Downsizing baby boomers are creating a boom in one capital city apartment market, with developers fighting to keep up with the thriving demand.
CBRE’s director of capital markets, Nicholas Heaton, said Sydney’s north shore apartment market has been experiencing its strongest levels of growth in recent years.
Development sites positioned between Northbridge to Manly and across to Cremorne Point, commonly referred to as the ‘downsizer triangle’, have been consistently trading between $550,000 and $1,700,000 per unit site due to the unprecedented demand from baby boomers, according to CBRE.
“In the past 12 months, there has been numerous boutique North Shore development sites sold, offering 50 or less apartments, with over 85 per cent of them transacting off-market,” Mr Heaton said.
Three sites along Military Road in Mosman at 363, 705 and 710 reportedly sold recently, as well as two sites in Neutral Bay at 19 Young Street and 9-11 Rangers Road, 36-42 Parraween Street in Cremorne, and 5 Pavilion Street in Queenscliff.
According to CBRE, the turnover has totalled circa $60 million, yielding 75 units, in a market that is starved of new apartments to meet the needs of the downsizer.

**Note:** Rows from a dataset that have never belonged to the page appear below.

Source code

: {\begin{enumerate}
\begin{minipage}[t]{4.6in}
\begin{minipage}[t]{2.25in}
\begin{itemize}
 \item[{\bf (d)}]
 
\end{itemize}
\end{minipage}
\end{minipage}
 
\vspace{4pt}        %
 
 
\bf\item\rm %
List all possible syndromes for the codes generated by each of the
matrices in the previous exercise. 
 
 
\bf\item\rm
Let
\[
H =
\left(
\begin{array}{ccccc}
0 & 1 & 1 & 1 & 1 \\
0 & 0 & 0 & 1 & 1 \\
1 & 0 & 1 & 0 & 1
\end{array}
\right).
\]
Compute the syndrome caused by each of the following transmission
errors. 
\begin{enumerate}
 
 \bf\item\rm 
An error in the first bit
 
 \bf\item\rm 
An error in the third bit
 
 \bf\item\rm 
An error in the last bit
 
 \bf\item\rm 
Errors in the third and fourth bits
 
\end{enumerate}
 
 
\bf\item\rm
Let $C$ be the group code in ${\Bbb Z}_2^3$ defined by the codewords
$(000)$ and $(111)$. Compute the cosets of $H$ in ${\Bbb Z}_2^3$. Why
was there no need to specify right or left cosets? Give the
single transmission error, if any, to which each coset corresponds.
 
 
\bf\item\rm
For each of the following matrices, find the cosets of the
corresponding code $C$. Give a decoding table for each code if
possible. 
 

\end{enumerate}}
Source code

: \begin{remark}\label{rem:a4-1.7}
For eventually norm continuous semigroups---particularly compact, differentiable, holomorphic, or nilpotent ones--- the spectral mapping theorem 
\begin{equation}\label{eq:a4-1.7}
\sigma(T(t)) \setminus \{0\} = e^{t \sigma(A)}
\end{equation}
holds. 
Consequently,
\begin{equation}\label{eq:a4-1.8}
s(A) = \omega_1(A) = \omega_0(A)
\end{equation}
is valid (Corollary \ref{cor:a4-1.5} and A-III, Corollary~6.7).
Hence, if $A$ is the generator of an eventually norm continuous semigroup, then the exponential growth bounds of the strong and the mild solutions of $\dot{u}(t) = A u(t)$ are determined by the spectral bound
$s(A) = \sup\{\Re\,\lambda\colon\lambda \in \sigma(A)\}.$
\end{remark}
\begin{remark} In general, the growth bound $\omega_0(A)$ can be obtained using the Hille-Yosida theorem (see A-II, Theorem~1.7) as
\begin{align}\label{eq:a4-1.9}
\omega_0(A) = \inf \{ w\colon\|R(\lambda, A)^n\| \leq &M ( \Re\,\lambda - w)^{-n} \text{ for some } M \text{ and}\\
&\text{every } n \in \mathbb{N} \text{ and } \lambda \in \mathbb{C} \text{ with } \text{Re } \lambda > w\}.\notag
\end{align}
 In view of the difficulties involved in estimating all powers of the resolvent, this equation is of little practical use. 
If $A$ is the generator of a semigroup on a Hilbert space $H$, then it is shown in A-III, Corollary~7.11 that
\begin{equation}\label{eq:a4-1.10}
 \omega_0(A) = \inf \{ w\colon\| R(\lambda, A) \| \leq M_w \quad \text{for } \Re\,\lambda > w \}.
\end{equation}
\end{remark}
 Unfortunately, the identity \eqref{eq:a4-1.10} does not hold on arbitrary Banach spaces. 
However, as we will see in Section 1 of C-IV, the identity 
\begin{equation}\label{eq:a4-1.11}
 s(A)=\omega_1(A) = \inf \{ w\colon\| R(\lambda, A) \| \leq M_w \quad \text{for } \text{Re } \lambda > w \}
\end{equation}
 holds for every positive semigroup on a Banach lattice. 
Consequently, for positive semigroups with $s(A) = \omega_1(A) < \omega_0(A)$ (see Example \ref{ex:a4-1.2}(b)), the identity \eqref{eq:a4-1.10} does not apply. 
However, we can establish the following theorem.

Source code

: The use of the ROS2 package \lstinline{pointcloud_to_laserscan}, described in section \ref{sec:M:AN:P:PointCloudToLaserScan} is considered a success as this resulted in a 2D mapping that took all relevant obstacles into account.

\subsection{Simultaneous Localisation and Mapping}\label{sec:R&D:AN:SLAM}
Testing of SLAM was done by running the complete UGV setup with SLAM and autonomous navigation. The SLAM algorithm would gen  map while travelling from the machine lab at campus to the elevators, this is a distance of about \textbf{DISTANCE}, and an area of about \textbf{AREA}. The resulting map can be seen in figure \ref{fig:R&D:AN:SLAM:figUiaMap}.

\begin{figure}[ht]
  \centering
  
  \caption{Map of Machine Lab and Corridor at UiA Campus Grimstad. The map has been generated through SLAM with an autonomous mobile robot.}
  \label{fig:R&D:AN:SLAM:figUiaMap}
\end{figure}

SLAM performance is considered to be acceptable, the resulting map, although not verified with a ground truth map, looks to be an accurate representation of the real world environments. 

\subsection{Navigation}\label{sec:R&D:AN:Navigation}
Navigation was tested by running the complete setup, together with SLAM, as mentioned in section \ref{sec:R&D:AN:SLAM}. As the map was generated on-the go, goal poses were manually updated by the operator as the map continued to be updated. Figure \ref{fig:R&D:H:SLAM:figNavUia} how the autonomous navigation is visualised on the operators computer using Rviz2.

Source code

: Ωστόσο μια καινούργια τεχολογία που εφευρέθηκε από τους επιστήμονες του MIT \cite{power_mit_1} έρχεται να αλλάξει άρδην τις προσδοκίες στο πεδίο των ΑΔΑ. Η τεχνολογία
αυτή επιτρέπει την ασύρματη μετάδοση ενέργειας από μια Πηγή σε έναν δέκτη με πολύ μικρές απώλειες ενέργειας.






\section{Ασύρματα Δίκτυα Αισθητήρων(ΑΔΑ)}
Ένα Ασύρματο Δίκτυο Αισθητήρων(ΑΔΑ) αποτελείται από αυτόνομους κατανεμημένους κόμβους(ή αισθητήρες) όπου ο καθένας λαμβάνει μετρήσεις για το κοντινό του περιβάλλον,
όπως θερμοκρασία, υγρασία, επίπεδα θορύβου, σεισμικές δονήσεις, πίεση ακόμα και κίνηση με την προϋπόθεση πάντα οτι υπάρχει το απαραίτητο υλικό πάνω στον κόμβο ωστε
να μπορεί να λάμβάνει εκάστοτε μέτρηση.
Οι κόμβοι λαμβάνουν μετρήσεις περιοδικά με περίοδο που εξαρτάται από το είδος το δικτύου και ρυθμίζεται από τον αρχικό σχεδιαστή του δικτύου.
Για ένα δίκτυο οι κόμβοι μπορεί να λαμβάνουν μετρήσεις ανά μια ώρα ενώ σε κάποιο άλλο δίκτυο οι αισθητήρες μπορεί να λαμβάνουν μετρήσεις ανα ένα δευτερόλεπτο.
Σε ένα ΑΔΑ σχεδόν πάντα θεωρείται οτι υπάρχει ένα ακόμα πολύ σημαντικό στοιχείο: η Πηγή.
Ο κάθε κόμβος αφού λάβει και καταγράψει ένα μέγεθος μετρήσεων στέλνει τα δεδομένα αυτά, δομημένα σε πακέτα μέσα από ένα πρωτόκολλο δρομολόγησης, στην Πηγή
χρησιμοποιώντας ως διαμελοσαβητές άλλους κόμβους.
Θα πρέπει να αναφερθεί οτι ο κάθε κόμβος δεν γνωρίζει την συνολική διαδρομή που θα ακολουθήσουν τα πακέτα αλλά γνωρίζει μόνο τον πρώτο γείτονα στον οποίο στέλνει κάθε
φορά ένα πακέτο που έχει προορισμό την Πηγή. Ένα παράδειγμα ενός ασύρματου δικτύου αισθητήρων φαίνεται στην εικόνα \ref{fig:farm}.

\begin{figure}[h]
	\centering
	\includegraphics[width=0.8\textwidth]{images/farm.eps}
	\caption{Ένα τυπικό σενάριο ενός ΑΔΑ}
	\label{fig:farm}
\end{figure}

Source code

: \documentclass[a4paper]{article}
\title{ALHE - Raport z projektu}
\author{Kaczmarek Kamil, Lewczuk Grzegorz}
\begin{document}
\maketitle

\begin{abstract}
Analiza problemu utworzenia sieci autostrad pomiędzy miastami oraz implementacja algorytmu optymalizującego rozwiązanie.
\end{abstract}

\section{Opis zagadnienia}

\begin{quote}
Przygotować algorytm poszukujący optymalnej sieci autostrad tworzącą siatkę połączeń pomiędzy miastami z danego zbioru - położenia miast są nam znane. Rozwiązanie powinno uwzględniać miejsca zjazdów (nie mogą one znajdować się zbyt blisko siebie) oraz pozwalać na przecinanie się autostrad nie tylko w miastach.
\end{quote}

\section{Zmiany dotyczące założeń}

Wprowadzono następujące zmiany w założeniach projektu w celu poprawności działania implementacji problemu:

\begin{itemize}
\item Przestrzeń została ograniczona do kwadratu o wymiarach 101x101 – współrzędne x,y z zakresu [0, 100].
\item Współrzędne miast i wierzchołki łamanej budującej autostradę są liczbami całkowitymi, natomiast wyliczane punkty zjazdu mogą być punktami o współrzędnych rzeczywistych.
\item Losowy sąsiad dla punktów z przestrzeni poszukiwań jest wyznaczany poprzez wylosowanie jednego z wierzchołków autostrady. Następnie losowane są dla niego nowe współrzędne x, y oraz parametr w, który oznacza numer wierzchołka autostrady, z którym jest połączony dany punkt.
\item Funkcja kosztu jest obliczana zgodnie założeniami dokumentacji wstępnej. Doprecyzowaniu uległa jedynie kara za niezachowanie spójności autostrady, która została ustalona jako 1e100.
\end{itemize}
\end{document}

“Motivated to downsize from their palatial residences, the baby boomer group still seeks to remain within the region they have called home for the past 30 years,” Mr Heaton said.
“They are trading out of their grand [$5 million to $10 million] homes in exchange for an oversized three-bedroom apartment.
“Market data is indicating they have a preference for avoiding large-scale developments, instead focusing on projects comprising 50 units or less.”
Toby Silk from CBRE’s north shore team said that with a limited supply of land available in the esteemed Sydney market, developers recognise the opportunity available to meet this thriving demand.
“Consequently, development sites are being snapped up before they can be brought to market,” Mr Silk said.